Sunday, December 2, 2012

Tax Justice


You speak of tax justice. I just don't see what evidence you have to support a sense of injustice.

The IRS publishes handy spreadsheets on the taxes it collects, one of which called Number of Individual Income Tax Returns, Income, Exemptions and Deductions, Tax, and Average Tax, by Size of Adjusted Gross Income, Tax Years 2001-2010, shows various tax return items segmented into the AGI (adjusted gross income) brackets.

The chart below shows total AGI per different size of AGI. For instance, the total amount of Adjusted Gross Income for tax returns showing AGI between $100,000 and $200,000 is $1.9 trillion.  For AGI over $200,000 total AGI is $2.2 trillion, or 27% of total AGI. For AGI between $50,000 and $200,000 the total AGI is $4.0 trillion, or 50% of total AGI.
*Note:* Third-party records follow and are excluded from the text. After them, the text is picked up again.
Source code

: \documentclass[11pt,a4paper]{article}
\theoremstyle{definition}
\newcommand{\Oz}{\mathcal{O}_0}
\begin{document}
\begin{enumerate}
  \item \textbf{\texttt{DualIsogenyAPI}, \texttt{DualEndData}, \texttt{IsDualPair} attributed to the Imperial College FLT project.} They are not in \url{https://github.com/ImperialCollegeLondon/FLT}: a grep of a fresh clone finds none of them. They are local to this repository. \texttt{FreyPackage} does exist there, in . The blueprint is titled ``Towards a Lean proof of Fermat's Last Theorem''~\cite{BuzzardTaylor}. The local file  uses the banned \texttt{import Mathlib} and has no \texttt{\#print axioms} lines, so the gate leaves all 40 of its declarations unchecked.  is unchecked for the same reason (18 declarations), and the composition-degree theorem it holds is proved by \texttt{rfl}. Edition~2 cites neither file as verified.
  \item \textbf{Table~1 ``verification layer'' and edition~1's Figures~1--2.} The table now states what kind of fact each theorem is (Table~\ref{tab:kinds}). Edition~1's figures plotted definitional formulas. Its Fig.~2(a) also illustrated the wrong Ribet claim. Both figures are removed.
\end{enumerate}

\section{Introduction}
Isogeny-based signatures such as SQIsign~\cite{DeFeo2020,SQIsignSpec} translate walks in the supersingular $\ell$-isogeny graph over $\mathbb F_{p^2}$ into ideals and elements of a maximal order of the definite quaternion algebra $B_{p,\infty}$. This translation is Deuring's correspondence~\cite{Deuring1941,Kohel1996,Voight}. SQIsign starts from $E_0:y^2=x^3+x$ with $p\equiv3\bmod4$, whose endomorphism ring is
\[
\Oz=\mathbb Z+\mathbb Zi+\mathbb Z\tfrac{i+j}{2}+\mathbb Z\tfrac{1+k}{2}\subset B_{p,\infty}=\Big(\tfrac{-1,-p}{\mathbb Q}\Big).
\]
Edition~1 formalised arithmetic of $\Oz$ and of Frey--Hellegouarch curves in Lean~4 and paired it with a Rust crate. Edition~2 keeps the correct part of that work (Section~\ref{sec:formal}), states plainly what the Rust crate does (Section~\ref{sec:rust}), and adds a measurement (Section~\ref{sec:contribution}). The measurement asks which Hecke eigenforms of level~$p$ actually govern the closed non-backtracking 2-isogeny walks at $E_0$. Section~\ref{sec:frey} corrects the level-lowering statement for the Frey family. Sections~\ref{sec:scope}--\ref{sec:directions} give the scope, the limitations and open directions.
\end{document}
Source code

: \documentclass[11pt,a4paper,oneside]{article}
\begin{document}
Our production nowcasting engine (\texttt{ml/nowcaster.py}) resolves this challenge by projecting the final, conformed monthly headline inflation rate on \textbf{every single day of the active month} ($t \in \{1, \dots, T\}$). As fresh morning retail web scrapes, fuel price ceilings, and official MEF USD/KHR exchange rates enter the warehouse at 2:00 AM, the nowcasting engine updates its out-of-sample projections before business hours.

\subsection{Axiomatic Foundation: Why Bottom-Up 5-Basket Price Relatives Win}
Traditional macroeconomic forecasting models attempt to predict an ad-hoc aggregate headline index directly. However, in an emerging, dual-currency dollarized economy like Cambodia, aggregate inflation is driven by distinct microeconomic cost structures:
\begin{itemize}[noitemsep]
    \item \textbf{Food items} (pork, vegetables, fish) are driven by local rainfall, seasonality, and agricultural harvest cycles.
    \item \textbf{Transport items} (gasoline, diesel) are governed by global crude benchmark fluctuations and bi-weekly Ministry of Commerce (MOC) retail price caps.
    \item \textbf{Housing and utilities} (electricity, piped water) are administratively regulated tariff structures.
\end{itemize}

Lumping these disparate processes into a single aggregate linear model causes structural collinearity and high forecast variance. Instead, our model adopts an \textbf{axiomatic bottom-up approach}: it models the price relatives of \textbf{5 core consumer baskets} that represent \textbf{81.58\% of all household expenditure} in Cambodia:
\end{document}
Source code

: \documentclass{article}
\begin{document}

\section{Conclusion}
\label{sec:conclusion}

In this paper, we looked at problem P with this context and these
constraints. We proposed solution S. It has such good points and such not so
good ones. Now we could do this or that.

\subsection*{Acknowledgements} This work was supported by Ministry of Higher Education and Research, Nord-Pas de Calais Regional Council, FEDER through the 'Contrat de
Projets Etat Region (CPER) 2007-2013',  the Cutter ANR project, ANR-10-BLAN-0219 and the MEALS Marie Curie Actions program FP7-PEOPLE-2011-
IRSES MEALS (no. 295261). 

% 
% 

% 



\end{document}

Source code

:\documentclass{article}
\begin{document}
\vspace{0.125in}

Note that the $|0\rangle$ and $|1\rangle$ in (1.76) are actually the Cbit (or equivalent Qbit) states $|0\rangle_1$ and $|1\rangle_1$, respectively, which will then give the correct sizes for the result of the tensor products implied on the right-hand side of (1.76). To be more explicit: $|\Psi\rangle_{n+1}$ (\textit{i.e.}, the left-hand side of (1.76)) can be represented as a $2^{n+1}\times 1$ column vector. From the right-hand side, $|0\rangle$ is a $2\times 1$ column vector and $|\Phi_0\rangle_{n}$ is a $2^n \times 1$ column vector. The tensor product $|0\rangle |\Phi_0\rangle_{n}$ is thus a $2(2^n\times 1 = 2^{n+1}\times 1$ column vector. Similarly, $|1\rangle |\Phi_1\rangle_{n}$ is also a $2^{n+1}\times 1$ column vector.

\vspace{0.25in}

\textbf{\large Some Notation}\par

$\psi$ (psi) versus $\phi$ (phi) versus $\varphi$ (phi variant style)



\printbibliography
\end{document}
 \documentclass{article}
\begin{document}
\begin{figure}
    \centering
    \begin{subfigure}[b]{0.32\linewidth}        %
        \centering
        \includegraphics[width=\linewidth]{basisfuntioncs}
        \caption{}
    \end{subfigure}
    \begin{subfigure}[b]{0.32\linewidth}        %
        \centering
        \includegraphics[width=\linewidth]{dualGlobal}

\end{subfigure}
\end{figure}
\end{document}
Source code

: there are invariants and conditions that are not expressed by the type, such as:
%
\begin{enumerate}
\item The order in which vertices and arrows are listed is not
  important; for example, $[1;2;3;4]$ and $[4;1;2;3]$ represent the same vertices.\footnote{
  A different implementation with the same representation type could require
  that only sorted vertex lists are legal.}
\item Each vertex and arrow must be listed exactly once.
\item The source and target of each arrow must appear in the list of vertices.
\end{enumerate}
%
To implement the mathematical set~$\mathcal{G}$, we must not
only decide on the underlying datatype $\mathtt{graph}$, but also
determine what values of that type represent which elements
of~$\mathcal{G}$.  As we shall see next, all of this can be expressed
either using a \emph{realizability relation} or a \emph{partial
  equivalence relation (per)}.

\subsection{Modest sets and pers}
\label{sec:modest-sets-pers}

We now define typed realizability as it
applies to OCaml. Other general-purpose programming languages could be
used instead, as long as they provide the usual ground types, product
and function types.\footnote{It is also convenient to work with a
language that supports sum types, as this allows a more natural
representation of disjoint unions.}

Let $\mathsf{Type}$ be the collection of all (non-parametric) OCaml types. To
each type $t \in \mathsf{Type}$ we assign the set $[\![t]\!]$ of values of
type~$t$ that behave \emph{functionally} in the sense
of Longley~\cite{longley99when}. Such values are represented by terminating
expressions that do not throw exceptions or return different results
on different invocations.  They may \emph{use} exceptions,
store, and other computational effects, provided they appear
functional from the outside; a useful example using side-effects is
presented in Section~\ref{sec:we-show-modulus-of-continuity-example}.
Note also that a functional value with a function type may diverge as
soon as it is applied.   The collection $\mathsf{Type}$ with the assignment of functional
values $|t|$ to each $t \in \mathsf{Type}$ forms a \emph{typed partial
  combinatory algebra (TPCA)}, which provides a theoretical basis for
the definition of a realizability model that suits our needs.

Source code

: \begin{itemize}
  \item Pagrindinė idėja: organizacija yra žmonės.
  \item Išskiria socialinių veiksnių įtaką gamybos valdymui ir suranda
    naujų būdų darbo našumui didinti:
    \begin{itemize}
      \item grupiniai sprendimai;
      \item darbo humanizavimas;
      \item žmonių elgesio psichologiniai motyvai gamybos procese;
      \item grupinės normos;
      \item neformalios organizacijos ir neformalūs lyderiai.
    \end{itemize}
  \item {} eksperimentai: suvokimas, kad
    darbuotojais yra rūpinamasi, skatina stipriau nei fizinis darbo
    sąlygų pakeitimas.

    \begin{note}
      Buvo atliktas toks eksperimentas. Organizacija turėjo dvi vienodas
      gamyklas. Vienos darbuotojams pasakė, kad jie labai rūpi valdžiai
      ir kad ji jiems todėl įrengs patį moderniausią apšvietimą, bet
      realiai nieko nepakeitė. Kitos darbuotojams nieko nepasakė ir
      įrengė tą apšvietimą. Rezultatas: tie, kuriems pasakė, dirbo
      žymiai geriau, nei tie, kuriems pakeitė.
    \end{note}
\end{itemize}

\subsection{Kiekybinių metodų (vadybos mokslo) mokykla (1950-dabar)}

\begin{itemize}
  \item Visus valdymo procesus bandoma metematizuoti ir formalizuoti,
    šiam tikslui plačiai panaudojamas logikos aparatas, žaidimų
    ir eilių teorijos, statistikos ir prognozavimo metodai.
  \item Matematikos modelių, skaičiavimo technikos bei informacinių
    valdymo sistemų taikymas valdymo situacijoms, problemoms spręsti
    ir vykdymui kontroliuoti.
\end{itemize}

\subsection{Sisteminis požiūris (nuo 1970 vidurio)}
Adjusted Gross Income by Size of AGI
$ in 000
Source: IRS

AGI isn't taxable income. The next chart shows personal exemptions and deductions categorized by the same AGI brakets.

Personal Exemptions and Deductions by size of AGI
$ in 000
Source: IRS

Those with AGI $200,000 and more take about 11% of the total personal exemptions and deductions. Those with AGI between $50,000 and $200,000 take 41%, or $1.2 trillion, of the total $3.0 trillion in exemptions and deductions.

The $200,000 and above AGI groups have about 33% of taxable income, a larger share than it has of AGI. But that's because it takes fewer, as a percent of the total, exemptions and personal deductions than the lower income groups. This next graph shows how taxable income skews more to the higher income brackets. Again, it's because they take less exemptions and deductions as a percent of the total.

Taxable Income by Size of AGI
$ in 000
Source: IRS

More taxable income, multiplied by higher tax rates gets more taxes paid as a percent of the total.

Total Income Taxes Paid by Size of AGI
$ in 000
Source: IRS

You can see how this results in tax rates as a percent of AGI in the following graph. I'm guessing the rates go down in the top two brackets because of a large amount on investment income. I think it's a good guess, but a guess nonetheless. 

Total Income Tax Paid/AGI by Size of AGI
Source: IRS

So tell me. Where is the injustice you want to correct? 

There's a more important point. The money is in the middle class, $50,000 to $200,000. The more well-off have greater resources to move income and avoid taxes, those in the $50,000 to $200,000 will be targeted next. Is that justice also?